Éx 34, 4b-6. 8-9; Dan 3; 2Cor 13, 11-13; Jn 3, 16-18

Le gustaba al filósofo francés Gabriel Marcel hablar de «misterios» y «problemas». El problema es algo que requiere solución; cuando nos hallamos ante él, debemos analizar, manipular, y resolver. La avería de un automóvil que se nos ha quedado parado en la carretera es todo un problema: debemos abrir el capó, examinar detenidamente las piezas -si sabemos hacerlo- y después sustituir, por ejemplo, la correa del ventilador… ¡Problema resuelto! El misterio, sin embargo, es una realidad que invita a la contemplación. Ante un misterio, el hombre debe caer de rodillas y extasiarse. La belleza de un cuadro, la hermosura de un paisaje… Allí no hay que «arreglar» nada; manipularlo sería una profanación. Sencillamente, debemos tomar distancia y gozar contemplando en silencio la claridad que ante nuestros ojos se muestra… Cuando llamamos «misterio» a la Santísima Trinidad, no queremos decir que se trate de una irresoluble ecuación de divino grado, como si con ello advirtiésemos: «no intente usted despejar la incógnita, porque es demasiado difícil para un mortal»… Queremos decir que, ante la belleza de Dios, el hombre no puede sino caer por tierra y adorar: «El Señor pasó ante él, proclamando: «Señor, Señor, Dios compasivo y misericordioso, lento a la ira y rico en clemencia y lealtad.» Moisés, al momento, se inclinó y se echó por tierra».

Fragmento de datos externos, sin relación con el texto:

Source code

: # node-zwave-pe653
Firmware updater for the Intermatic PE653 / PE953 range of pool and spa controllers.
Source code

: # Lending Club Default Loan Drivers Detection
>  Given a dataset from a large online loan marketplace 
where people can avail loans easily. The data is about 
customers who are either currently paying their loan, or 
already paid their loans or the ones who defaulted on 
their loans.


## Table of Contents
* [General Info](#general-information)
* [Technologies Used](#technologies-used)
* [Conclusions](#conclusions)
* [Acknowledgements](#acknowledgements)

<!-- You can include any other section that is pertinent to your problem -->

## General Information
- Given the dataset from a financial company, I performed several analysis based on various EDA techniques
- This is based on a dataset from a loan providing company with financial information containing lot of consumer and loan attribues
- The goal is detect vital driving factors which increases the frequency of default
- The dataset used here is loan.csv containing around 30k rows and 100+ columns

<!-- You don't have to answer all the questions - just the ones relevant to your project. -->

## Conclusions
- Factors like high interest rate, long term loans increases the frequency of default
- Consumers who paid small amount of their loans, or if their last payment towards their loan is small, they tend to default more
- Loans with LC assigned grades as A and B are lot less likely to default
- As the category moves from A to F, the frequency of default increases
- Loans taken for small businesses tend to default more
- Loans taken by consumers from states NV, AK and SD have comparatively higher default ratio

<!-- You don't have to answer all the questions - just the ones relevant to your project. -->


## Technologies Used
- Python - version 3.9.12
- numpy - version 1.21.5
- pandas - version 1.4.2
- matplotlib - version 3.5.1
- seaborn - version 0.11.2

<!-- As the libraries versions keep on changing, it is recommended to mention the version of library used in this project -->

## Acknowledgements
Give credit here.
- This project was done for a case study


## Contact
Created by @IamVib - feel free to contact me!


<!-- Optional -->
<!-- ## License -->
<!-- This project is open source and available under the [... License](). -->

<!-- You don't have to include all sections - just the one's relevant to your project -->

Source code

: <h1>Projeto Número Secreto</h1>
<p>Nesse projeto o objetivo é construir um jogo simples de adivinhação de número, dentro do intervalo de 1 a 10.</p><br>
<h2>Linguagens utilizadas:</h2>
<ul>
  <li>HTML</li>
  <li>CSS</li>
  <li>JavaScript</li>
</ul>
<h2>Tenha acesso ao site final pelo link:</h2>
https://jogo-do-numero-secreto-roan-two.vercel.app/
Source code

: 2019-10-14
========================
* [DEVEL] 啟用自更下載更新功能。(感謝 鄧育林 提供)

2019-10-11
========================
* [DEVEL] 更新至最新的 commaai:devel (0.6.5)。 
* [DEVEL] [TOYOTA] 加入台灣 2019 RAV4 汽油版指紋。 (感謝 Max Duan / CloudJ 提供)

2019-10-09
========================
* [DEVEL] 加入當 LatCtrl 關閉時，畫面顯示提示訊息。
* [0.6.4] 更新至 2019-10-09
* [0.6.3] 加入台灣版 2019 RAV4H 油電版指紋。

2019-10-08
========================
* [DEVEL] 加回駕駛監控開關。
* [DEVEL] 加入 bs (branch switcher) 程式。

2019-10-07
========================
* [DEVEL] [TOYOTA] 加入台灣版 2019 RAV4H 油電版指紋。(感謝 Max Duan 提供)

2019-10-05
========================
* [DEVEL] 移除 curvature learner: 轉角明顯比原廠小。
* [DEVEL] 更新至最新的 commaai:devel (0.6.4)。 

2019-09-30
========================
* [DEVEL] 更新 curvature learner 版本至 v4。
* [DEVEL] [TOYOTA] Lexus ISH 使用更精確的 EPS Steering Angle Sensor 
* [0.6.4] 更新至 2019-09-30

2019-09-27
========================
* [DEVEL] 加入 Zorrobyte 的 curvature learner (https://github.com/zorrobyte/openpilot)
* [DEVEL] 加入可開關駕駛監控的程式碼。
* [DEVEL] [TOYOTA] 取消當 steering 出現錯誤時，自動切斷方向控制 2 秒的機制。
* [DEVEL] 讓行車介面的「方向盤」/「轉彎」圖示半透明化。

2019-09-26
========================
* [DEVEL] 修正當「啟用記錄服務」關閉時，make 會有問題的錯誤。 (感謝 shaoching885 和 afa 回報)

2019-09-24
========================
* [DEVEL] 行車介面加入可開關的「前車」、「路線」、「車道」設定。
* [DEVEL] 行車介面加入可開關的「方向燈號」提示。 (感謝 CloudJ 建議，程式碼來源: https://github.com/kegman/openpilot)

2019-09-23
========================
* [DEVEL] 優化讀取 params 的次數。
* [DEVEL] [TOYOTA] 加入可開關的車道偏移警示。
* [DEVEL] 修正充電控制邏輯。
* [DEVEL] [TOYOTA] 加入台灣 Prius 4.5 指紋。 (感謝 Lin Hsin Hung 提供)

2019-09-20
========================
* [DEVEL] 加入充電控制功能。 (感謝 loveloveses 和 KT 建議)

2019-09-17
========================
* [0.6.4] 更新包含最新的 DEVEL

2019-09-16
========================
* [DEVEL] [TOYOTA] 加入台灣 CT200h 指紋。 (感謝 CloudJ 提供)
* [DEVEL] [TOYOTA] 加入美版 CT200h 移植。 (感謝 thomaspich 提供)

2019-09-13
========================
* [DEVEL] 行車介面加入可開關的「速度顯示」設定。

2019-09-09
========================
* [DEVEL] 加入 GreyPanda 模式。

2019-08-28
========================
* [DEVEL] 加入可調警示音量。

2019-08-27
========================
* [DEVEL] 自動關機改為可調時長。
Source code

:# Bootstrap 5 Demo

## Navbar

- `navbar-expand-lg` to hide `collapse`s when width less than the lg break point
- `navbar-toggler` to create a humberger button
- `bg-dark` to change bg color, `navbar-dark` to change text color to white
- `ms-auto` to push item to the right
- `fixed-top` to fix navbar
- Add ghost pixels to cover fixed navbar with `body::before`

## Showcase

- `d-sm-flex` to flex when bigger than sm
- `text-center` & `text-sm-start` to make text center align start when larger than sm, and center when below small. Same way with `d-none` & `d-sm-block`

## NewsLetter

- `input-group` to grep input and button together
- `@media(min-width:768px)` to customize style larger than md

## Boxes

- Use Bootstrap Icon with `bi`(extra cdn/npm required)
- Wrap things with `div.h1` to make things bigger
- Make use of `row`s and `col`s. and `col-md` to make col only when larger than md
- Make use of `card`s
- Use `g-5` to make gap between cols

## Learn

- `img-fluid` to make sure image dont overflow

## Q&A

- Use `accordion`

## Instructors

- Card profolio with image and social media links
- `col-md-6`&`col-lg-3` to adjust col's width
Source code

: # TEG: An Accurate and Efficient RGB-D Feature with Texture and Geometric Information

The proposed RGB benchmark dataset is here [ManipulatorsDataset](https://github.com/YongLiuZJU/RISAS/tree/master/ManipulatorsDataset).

Volvamos nuestros ojos hacia las aguas limpias del amor humano: ¿te has fijado cómo, en los amores castos, el pudor lleva a los novios a mantener velada su desnudez?

Y, cuando llega su hora, alcanzada la bendición nupcial y proclamados por Dios «una sola carne», en la primera noche dejan caer los velos y muestran, arropados por la intimidad del cariño, el secreto de sus cuerpos. En ese momento, ambos quedan sobrecogidos, y para cada uno de ellos el misterio recién desvelado es una invitación al amor… Del mismo modo, durante miles y miles de años de noviazgo con los hombres, Dios ocultó celosamente su secreto, aunque con pudor lo dejase apenas insinuado en la Escritura. Y, llegada la hora de la Nueva Alianza, cuando el Verbo Divino hecho Cordero celebró en el Calvario sus bodas con la Iglesia, el velo cayó y todo un Dios amante manifestó su desnudez en la noche cerrada, íntima, y amorosa del Gólgota: Padre, Hijo, y Espíritu Santo… Desde aquel momento, la Iglesia permanece extasiada en la contemplación de la belleza suma recién descubierta: «Tanto amó Dios al mundo que entregó a su Hijo único»… Podríamos detener el tiempo y sentarnos ante tan sublime y fina revelación: el Padre («Dios»), el hijo («su Hijo único»), y el Espíritu Santo (sutilmente señalado en las palabras «amó» y «entregó»… ¡Qué finura!).

La dulcísima doxología de San Pablo fue llevada a plenitud en María: «La gracia del Señor Jesucristo, el amor de Dios y la comunión del Espíritu Santo esté siempre con todos vosotros»… Que Ella abra nuestros ojos dormidos a la contemplación de un Dios tan misterioso y bello.